Price 3p SEPTEMBER, 1973
St. James’ Church BREAM
THE REV. E. C. MUSSELWHITE,
The Vicarage, Bream, LYDNEY, Glos., GL15 6ES.
Tel.: Whitecroft 376.
Vicar’s Warden: Mr. K. Kear,
People’s Warden: Mr. S. Macpherson,
Church Treasurer: Mrs. M. Johnson,
Electoral Roll Officer: Mrs. J. Miles,
Deanery Synod Representatives: Mr. K. Kear. Mr. E. Davies.
Messrs. K. Kear, S. Macpherson, E. Davies, T. Watkins, Mesdames W. O. Davies, L. Smith, J. Miles, M. Johnson.
Hon. Members: Misses B. Cowles and S. Johns.
Lay—Chairman: Mr. K. Kear.
PRIMARY LEADER: Mrs. S. Macpherson. JUNIOR CLASS: Mrs. K. Kear.
ORGANIST: Mr. T. Morgan.
MAGAZINE SECRETARY: Mrs. J. Miles.
SOCIAL SECRETARY: Mrs. J. Macpherson.
P.C.C. Secretary: Mrs. M. Thompson,
Those of you who regularly read the Bible Reading Fellowship Notes will have been reading of how Daniel and his young friends, who were taken captive along with the rest of the Jews to Babylon, found themselves selected to undergo a course of training for a career in pagan court circles. To this they applied themselves and appear to have been successful and to have distinguished themselves.

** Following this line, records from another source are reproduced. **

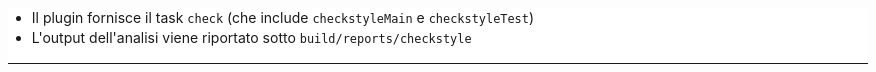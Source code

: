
 ```txt
```
- Il plugin fornisce il task `check` (che include `checkstyleMain` e `checkstyleTest`)
- L'output dell'analisi viene riportato sotto `build/reports/checkstyle`

---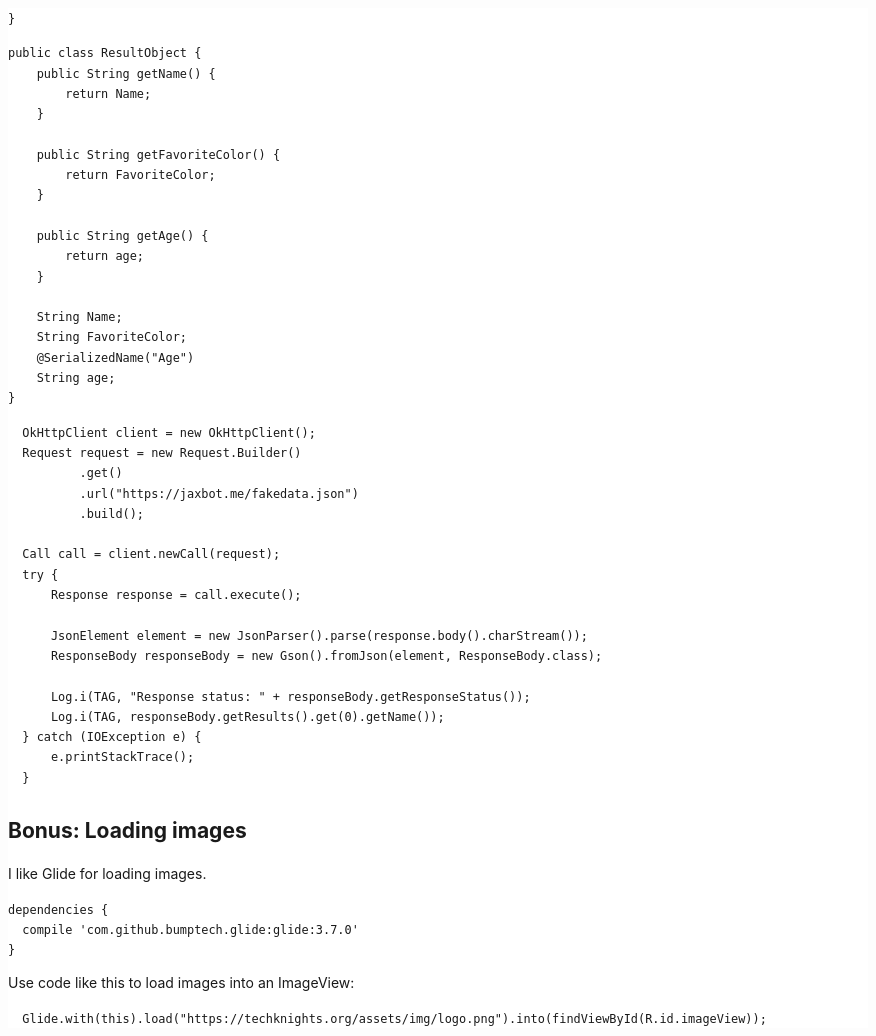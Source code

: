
 ```
}
```

```
public class ResultObject {
    public String getName() {
        return Name;
    }

    public String getFavoriteColor() {
        return FavoriteColor;
    }

    public String getAge() {
        return age;
    }

    String Name;
    String FavoriteColor;
    @SerializedName("Age")
    String age;
}
```

```
  OkHttpClient client = new OkHttpClient();
  Request request = new Request.Builder()
          .get()
          .url("https://jaxbot.me/fakedata.json")
          .build();

  Call call = client.newCall(request);
  try {
      Response response = call.execute();

      JsonElement element = new JsonParser().parse(response.body().charStream());
      ResponseBody responseBody = new Gson().fromJson(element, ResponseBody.class);

      Log.i(TAG, "Response status: " + responseBody.getResponseStatus());
      Log.i(TAG, responseBody.getResults().get(0).getName());
  } catch (IOException e) {
      e.printStackTrace();
  }
```

## Bonus: Loading images

I like Glide for loading images.

```
dependencies {
  compile 'com.github.bumptech.glide:glide:3.7.0'
}
```

Use code like this to load images into an ImageView:

```
  Glide.with(this).load("https://techknights.org/assets/img/logo.png").into(findViewById(R.id.imageView));
```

It is a reminder to Christians, that whatever our work and wherever we are placed, and however uncongenial our surroundings, as long as we are in that situation we must do our best as unto God.

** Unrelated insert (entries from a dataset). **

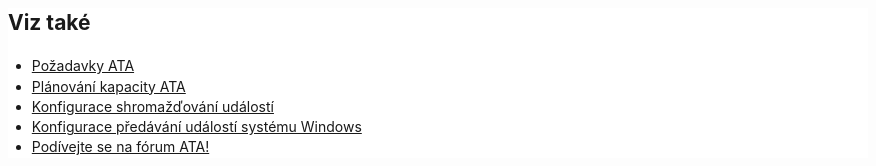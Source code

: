 
## <a name="see-also"></a>Viz také
- [Požadavky ATA](ata-prerequisites.md)
- [Plánování kapacity ATA](ata-capacity-planning.md)
- [Konfigurace shromažďování událostí](configure-event-collection.md)
- [Konfigurace předávání událostí systému Windows](configure-event-collection.md#configuring-windows-event-forwarding)
- [Podívejte se na fórum ATA!](https://social.technet.microsoft.com/Forums/security/home?forum=mata)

These young men also distinguished themselves in another way. They early on refused to eat the pagan’s food. It wasn’t right for God’s people and Daniel was prepared to prove it to the unbeliever. “Let us eat our own food ten days, then look at us and compare us with the others.” The challenge was accepted. We read, “At the end of ten days, they looked healthier and were better nourished than all the young men who lived on the food assigned by the king”.
We miss the point of the story if we think it was simply a question of what or how to eat, though the Jews believed God has given laws concerning this. (And who is to say they were wrong? Dieting, and the growth of health food shops, point to a growing awareness of need to take care.)
Nor was it simply a matter of correct religious observance so that one would be able to - -say, “Look!. See how.much better we look and are than you.” Jesus, in later years told a story of a Pharasee who boasted about how good he was. God was not impressed.
No; as I read the story I saw it as a story about obedience, about loyalty to God.
I was reminded of the duty of a Christian to make a stand, of the importance of our Christian witness before the world. It is not for us to boast of our goodness; nevertheless we are not to be ashamed of the Gospel. Trusting and obeying we may let the world see arid judge the truth of our claim and to see whether we are the better for being Christians.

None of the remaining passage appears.